I think what I like best about it though is the way that its fictionalized historical setting, rather than being used once again as an excuse to focus on the usual suspects or to write characters and situations that reinforce modern bigotry, becomes instead a way to highlight the truth that we – that all of us – have always been here all along.  Karen’s occupation as “seamstress” (and the tongue in cheek way that she talks about providing sexual services) works in tandem with this argument by demonstrating that respectable society’s views of those so often only written into the margins of history books has little to do with their lives, capabilities, and impact.

Karen Memory was originally conceived as a young adult novel (Karen herself is in her late teens), and it makes me incredibly sad and frustrated that the market is such that it instead was published under an adult imprint.  I believe it still works as a young adult novel – especially for older teens – and so I strongly encourage my fellow YA librarians to make sure your adult section has it handy for recommendations.  Need a book that has adventure, romance, mystery, friendship, lgbtqia content, characters from several different racial and ethnic backgrounds, steampunk contraptions, shootouts, and deals spectacularly well with sexual assault and consent?  Here is your book.

I just want to add two more content notes about Karen Memory, for my fellow librarians in particular:

First, that there were a few bits about Tomoatooah, the US Marshal’s posseman, that made me wish I could find a review of the book from someone more familiar with Comanche culture and Native American stereotypes in American literature.  He is very much a fully realized character, and is not portrayed in an intentionally negative light.  But some aspects of how he was written had me wishing I had a more knowledgable opinion to consult.
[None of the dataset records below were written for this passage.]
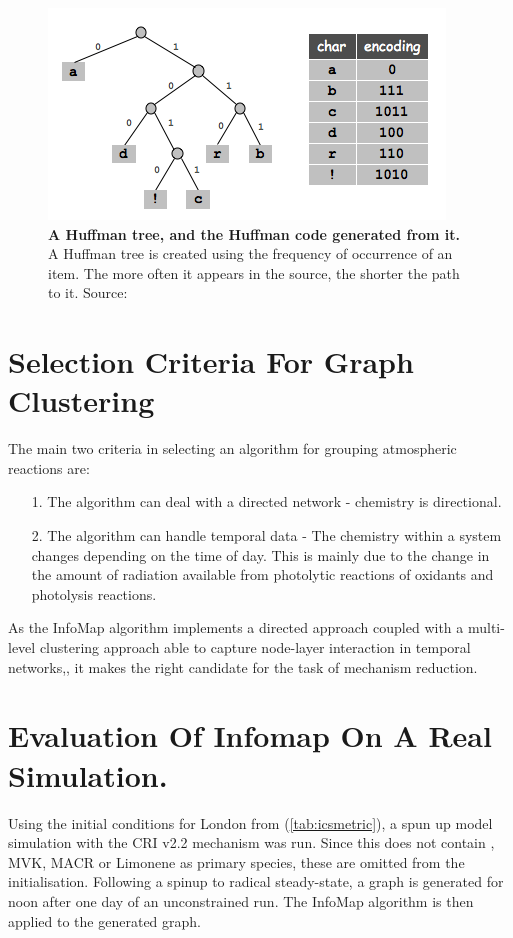 \begin{figure}[H]
  \centering
  \includegraphics[width=.7\textwidth]{fig/huff.png}
  \caption{\textbf{A Huffman tree, and the Huffman code generated from it.} A Huffman tree is created using the frequency of occurrence of an item. The more often it appears in the source, the shorter the path to it.  Source:\citep{hufftree}}
    \label{fig:huff}
\end{figure}




\section{Selection Criteria For Graph Clustering}

The main two criteria in selecting an algorithm for grouping atmospheric reactions are:

\begin{itemize}
    \item[1.] The algorithm can deal with a directed network - chemistry is directional.
    \item[2.] The algorithm can handle temporal data - The chemistry within a system changes depending on the time of day. This is mainly due to the change in the amount of radiation available from photolytic reactions of oxidants and photolysis reactions.
\end{itemize}

As the InfoMap algorithm implements a directed approach coupled with a multi-level clustering approach able to capture node-layer interaction in temporal networks,\citep{infointermittent}, it makes the right candidate for the task of mechanism reduction.

\section{Evaluation Of Infomap On A Real Simulation.}

Using the initial conditions for London from (\autoref{tab:icsmetric}), a spun up model simulation with the CRI v2.2 mechanism was run. Since this does not contain , MVK, MACR or Limonene as primary species, these are omitted from the initialisation. Following a spinup to radical steady-state, a graph is generated for noon after one day of an unconstrained run. The InfoMap algorithm is then applied to the generated graph.

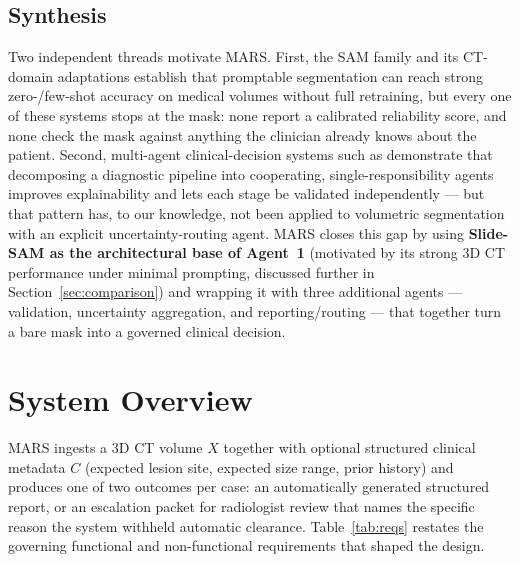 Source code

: \documentclass[11pt,a4paper]{article}
\begin{document}
\subsection{Synthesis}
Two independent threads motivate MARS. First, the SAM family \cite{sam,sam2,sam3} and its CT-domain adaptations \cite{caroline,slidesam} establish that promptable segmentation can reach strong zero-/few-shot accuracy on medical volumes without full retraining, but every one of these systems stops at the mask: none report a calibrated reliability score, and none check the mask against anything the clinician already knows about the patient. Second, multi-agent clinical-decision systems such as \cite{triage} demonstrate that decomposing a diagnostic pipeline into cooperating, single-responsibility agents improves explainability and lets each stage be validated independently — but that pattern has, to our knowledge, not been applied to volumetric segmentation with an explicit uncertainty-routing agent. MARS closes this gap by using \textbf{Slide-SAM as the architectural base of Agent~1} (motivated by its strong 3D CT performance under minimal prompting, discussed further in Section~\ref{sec:comparison}) and wrapping it with three additional agents --- validation, uncertainty aggregation, and reporting/routing --- that together turn a bare mask into a governed clinical decision.

\section{System Overview}
\label{sec:overview}

MARS ingests a 3D CT volume $X$ together with optional structured clinical metadata $C$ (expected lesion site, expected size range, prior history) and produces one of two outcomes per case: an automatically generated structured report, or an escalation packet for radiologist review that names the specific reason the system withheld automatic clearance. Table~\ref{tab:reqs} restates the governing functional and non-functional requirements that shaped the design.
\end{document}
Secondly, I want to clarify that while much of the story takes place in a brothel, there is no actual depiction of sexual acts. Sex, sexual services, and sexual assault are all discussed – when it affects the characters and plot.  All of which I consider appropriate for teens.  But despite the setting, Karen Memory has no soft-core, male-gaze, porn-like descriptions of female characters or sexual acts, unlike a great many other adult SSF novels that are themselves recommended to teens all the time.